Go through the data that follows and restate each line exactly as it reads.

Stored data entries:
################

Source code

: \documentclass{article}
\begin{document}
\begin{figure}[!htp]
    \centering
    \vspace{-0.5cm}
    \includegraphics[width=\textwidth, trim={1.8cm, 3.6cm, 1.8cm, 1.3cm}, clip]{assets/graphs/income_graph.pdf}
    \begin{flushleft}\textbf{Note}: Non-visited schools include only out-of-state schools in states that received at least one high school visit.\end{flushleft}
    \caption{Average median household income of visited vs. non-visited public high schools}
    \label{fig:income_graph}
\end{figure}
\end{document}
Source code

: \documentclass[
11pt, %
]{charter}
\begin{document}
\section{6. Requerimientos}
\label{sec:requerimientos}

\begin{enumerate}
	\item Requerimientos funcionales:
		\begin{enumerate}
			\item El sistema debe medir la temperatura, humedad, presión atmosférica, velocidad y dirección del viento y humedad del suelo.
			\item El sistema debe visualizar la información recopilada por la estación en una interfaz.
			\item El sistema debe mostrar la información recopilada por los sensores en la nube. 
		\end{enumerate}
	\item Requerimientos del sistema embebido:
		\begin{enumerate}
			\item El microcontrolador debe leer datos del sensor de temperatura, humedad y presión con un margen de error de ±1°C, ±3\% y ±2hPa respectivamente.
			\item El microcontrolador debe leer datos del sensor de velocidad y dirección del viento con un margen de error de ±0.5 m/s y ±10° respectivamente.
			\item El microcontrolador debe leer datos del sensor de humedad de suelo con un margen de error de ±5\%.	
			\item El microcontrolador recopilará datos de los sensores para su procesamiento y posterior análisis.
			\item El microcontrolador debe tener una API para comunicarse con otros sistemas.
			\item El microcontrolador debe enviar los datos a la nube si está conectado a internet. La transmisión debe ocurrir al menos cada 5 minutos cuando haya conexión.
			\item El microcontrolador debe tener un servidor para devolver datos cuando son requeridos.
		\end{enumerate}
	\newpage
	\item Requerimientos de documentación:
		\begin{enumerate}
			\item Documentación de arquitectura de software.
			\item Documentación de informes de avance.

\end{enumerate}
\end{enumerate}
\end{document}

################

### Answer to the exercise
Source code

: \documentclass{article}
\begin{document}
\begin{figure}[!htp]
    \centering
    \vspace{-0.5cm}
    \includegraphics[width=\textwidth, trim={1.8cm, 3.6cm, 1.8cm, 1.3cm}, clip]{assets/graphs/income_graph.pdf}
    \begin{flushleft}\textbf{Note}: Non-visited schools include only out-of-state schools in states that received at least one high school visit.\end{flushleft}
    \caption{Average median household income of visited vs. non-visited public high schools}
    \label{fig:income_graph}
\end{figure}
\end{document}
Source code

: \documentclass[
11pt, %
]{charter}
\begin{document}
\section{6. Requerimientos}
\label{sec:requerimientos}

\begin{enumerate}
	\item Requerimientos funcionales:
		\begin{enumerate}
			\item El sistema debe medir la temperatura, humedad, presión atmosférica, velocidad y dirección del viento y humedad del suelo.
			\item El sistema debe visualizar la información recopilada por la estación en una interfaz.
			\item El sistema debe mostrar la información recopilada por los sensores en la nube. 
		\end{enumerate}
	\item Requerimientos del sistema embebido:
		\begin{enumerate}
			\item El microcontrolador debe leer datos del sensor de temperatura, humedad y presión con un margen de error de ±1°C, ±3\% y ±2hPa respectivamente.
			\item El microcontrolador debe leer datos del sensor de velocidad y dirección del viento con un margen de error de ±0.5 m/s y ±10° respectivamente.
			\item El microcontrolador debe leer datos del sensor de humedad de suelo con un margen de error de ±5\%.	
			\item El microcontrolador recopilará datos de los sensores para su procesamiento y posterior análisis.
			\item El microcontrolador debe tener una API para comunicarse con otros sistemas.
			\item El microcontrolador debe enviar los datos a la nube si está conectado a internet. La transmisión debe ocurrir al menos cada 5 minutos cuando haya conexión.
			\item El microcontrolador debe tener un servidor para devolver datos cuando son requeridos.
		\end{enumerate}
	\newpage
	\item Requerimientos de documentación:
		\begin{enumerate}
			\item Documentación de arquitectura de software.
			\item Documentación de informes de avance.

\end{enumerate}
\end{enumerate}
\end{document}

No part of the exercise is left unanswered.